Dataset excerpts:
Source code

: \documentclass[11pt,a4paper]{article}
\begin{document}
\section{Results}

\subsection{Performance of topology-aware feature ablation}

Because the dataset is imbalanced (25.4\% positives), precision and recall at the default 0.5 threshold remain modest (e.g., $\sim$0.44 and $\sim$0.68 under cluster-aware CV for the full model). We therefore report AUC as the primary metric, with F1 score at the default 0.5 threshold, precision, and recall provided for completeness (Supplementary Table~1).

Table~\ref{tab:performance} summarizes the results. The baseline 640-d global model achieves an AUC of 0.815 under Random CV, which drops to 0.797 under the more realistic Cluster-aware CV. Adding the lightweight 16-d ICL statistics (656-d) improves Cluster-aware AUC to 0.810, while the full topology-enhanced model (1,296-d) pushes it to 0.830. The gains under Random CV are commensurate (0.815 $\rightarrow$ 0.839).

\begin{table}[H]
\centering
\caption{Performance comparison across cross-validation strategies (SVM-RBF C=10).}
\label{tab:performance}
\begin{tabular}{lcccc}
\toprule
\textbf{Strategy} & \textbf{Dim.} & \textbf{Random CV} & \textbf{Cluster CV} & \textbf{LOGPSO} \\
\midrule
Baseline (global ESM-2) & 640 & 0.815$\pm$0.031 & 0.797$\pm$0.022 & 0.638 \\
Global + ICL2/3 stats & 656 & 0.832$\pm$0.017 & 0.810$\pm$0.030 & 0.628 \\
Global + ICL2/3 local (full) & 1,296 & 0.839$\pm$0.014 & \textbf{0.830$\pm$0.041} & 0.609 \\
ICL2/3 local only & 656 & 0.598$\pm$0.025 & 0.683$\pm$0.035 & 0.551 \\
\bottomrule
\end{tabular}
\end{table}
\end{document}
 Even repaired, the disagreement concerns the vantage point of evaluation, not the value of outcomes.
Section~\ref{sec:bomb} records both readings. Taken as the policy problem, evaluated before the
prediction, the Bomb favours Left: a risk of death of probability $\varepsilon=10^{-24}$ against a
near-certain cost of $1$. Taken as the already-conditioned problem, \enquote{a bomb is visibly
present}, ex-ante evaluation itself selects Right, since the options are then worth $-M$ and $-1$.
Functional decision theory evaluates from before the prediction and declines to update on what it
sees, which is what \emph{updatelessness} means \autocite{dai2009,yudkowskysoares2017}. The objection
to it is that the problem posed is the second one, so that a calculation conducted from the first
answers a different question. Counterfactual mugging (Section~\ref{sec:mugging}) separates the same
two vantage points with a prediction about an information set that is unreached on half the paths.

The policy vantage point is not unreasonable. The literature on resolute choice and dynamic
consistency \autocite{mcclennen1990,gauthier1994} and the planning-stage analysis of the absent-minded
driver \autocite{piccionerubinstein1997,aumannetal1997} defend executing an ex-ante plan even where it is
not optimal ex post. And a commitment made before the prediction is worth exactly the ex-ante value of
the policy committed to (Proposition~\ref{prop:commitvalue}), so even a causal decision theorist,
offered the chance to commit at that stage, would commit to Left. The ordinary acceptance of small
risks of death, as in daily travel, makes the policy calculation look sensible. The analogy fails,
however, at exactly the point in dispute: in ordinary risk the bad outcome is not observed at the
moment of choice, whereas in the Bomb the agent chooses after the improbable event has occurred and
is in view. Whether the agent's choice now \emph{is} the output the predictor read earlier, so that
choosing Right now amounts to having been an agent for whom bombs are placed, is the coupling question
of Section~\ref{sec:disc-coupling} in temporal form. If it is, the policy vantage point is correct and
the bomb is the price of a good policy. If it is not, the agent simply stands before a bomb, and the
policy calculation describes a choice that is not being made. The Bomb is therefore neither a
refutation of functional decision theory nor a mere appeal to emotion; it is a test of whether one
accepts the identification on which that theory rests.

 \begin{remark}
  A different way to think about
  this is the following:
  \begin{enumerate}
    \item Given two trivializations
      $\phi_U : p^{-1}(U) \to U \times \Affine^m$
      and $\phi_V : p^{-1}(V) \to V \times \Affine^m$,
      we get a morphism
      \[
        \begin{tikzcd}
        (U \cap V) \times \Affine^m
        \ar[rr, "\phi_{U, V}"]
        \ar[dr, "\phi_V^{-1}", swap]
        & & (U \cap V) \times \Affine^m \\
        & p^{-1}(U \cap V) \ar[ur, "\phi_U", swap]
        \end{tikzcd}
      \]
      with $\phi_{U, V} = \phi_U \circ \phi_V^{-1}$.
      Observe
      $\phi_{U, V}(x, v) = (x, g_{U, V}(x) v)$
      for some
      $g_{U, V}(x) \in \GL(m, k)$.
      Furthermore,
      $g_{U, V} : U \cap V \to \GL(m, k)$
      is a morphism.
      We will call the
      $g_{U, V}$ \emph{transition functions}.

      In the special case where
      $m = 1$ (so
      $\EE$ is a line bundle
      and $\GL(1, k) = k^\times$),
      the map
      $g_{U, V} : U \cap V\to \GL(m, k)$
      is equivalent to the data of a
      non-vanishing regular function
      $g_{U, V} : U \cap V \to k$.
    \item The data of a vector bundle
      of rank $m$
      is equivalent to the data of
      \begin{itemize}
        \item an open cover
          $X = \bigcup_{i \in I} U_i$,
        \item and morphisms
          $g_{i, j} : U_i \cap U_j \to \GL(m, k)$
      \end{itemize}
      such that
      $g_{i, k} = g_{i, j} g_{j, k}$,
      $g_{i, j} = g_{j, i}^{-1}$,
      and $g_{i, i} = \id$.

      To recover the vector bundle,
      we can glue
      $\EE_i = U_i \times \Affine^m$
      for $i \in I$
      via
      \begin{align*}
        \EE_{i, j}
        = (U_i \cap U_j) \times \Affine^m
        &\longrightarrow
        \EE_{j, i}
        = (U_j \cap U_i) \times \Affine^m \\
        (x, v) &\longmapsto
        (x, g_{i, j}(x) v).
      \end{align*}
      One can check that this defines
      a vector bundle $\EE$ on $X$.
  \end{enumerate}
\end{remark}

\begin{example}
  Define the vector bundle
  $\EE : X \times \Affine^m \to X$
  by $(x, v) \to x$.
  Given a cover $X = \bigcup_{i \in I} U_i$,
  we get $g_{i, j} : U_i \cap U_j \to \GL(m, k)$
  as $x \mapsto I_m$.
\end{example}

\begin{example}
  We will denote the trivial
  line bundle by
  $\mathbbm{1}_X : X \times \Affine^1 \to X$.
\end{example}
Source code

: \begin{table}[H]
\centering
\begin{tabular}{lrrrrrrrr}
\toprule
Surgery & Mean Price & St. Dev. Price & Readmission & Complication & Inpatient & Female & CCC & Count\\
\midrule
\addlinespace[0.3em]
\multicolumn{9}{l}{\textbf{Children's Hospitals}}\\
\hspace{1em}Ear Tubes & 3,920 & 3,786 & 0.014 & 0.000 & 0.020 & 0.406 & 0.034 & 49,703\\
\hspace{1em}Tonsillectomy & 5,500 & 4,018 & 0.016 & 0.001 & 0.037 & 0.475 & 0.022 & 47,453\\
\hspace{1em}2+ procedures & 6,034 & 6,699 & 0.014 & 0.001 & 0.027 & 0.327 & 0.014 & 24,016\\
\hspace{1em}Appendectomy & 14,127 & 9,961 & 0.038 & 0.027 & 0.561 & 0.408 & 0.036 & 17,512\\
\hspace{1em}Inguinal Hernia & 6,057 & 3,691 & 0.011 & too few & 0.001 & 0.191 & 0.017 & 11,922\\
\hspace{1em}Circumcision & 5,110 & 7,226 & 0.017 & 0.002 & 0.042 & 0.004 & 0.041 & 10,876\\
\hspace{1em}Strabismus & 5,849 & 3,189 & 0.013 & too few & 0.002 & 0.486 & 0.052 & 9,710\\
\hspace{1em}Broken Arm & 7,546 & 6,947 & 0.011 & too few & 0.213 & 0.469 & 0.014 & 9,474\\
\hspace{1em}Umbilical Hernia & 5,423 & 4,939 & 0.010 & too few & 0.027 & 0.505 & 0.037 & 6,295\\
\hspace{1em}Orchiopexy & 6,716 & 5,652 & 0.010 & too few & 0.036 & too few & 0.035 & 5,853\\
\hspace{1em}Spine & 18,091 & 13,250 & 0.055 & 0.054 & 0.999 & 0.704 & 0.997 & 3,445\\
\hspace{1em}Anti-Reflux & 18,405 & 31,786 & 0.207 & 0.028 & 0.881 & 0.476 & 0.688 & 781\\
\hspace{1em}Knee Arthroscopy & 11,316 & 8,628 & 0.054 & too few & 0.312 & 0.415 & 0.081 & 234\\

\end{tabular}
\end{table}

**ACTION ITEM:** Retype exactly the line with "0.035 & 5,853\\" and each line after it until the records end, and include no other line.

**SOLUTION TO THIS TASK:**
\hspace{1em}Orchiopexy & 6,716 & 5,652 & 0.010 & too few & 0.036 & too few & 0.035 & 5,853\\
\hspace{1em}Spine & 18,091 & 13,250 & 0.055 & 0.054 & 0.999 & 0.704 & 0.997 & 3,445\\
\hspace{1em}Anti-Reflux & 18,405 & 31,786 & 0.207 & 0.028 & 0.881 & 0.476 & 0.688 & 781\\
\hspace{1em}Knee Arthroscopy & 11,316 & 8,628 & 0.054 & too few & 0.312 & 0.415 & 0.081 & 234\\

\end{tabular}
\end{table}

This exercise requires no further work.